───── Data provided ─────
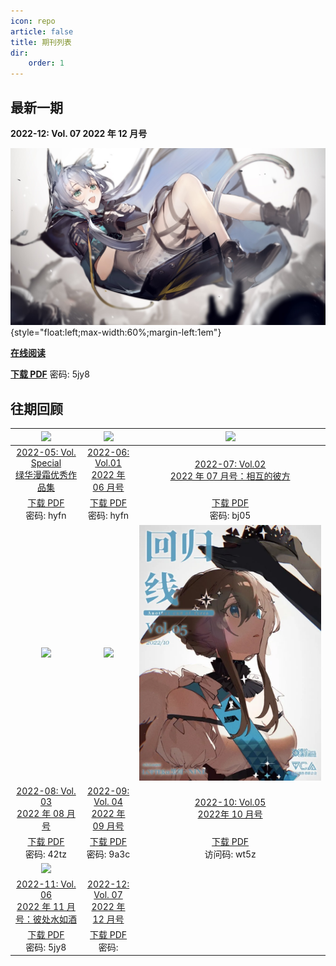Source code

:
 ```yaml
---
icon: repo
article: false
title: 期刊列表
dir:
    order: 1
---
```


<!-- more -->

## 最新一期

**2022-12: Vol. 07 2022 年 12 月号**

![](./2022-12/res/cover.jpg){style="float:left;max-width:60%;margin-left:1em"}

[**在线阅读**](./2022-12/README.md)

[**下载 PDF**](https://aneot.lanzoue.com/b012bjyib) 密码: 5jy8

## 往期回顾
|![](./2022-05/res/cover.webp)|![](./2022-06//res/cover.webp)|![](./2022-07/res/cover.webp)|
|:-:|:-:|:-:|
|[2022-05: Vol. Special <br>绿华漫霜优秀作品集](2022-05/)|[2022-06: Vol.01 <br>2022 年 06 月号](2022-06/)|[2022-07: Vol.02 <br>2022 年 07 月号：相互的彼方](2022-07/)|
|[下载 PDF](https://wwb.lanzouf.com/b011miqxc)<br>密码: hyfn|[下载 PDF](https://wwb.lanzouf.com/b011miqxc)<br>密码: hyfn|[下载 PDF](https://wwb.lanzouf.com/b011u6cne)<br>密码: bj05|
|![](./2022-08/res/cover.webp)|![](./2022-09/res/cover.webp)|![](./2022-10/res/cover.webp)|
|[2022-08: Vol. 03 <br>2022 年 08 月号](2022-08/)|[2022-09: Vol. 04 <br>2022 年 09 月号](2022-09/)|[2022-10: Vol.05 <br>2022年 10 月号](2022-10/)|
|[下载 PDF](https://wwb.lanzouy.com/b011ya7gf)<br>密码: 42tz|[下载 PDF](https://wwb.lanzoue.com/b0121q8la)<br>密码: 9a3c|[下载 PDF](https://cloud.189.cn/web/share?code=JJFrM3fqqyMj)<br>访问码: wt5z|
|![](./2022-11/res/cover.jpg)| | |
|[2022-11: Vol. 06 <br>2022 年 11 月号：彼处水如酒](2022-11/)|[2022-12: Vol. 07 <br>2022 年 12 月号](2022-12/) | |
|[下载 PDF](https://aneot.lanzoue.com/b012bjyib)<br>密码: 5jy8| [下载 PDF]()<br>密码: | |

<ArticleAd />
─────
Problem requirements:
Please write out, exactly as they appear, only the lines from the one holding "年 07 月号：相互的彼方](2022-07/)|" through the end of the data.

Output of the task:
|[2022-05: Vol. Special <br>绿华漫霜优秀作品集](2022-05/)|[2022-06: Vol.01 <br>2022 年 06 月号](2022-06/)|[2022-07: Vol.02 <br>2022 年 07 月号：相互的彼方](2022-07/)|
|[下载 PDF](https://wwb.lanzouf.com/b011miqxc)<br>密码: hyfn|[下载 PDF](https://wwb.lanzouf.com/b011miqxc)<br>密码: hyfn|[下载 PDF](https://wwb.lanzouf.com/b011u6cne)<br>密码: bj05|
|![](./2022-08/res/cover.webp)|![](./2022-09/res/cover.webp)|![](./2022-10/res/cover.webp)|
|[2022-08: Vol. 03 <br>2022 年 08 月号](2022-08/)|[2022-09: Vol. 04 <br>2022 年 09 月号](2022-09/)|[2022-10: Vol.05 <br>2022年 10 月号](2022-10/)|
|[下载 PDF](https://wwb.lanzouy.com/b011ya7gf)<br>密码: 42tz|[下载 PDF](https://wwb.lanzoue.com/b0121q8la)<br>密码: 9a3c|[下载 PDF](https://cloud.189.cn/web/share?code=JJFrM3fqqyMj)<br>访问码: wt5z|
|![](./2022-11/res/cover.jpg)| | |
|[2022-11: Vol. 06 <br>2022 年 11 月号：彼处水如酒](2022-11/)|[2022-12: Vol. 07 <br>2022 年 12 月号](2022-12/) | |
|[下载 PDF](https://aneot.lanzoue.com/b012bjyib)<br>密码: 5jy8| [下载 PDF]()<br>密码: | |

<ArticleAd />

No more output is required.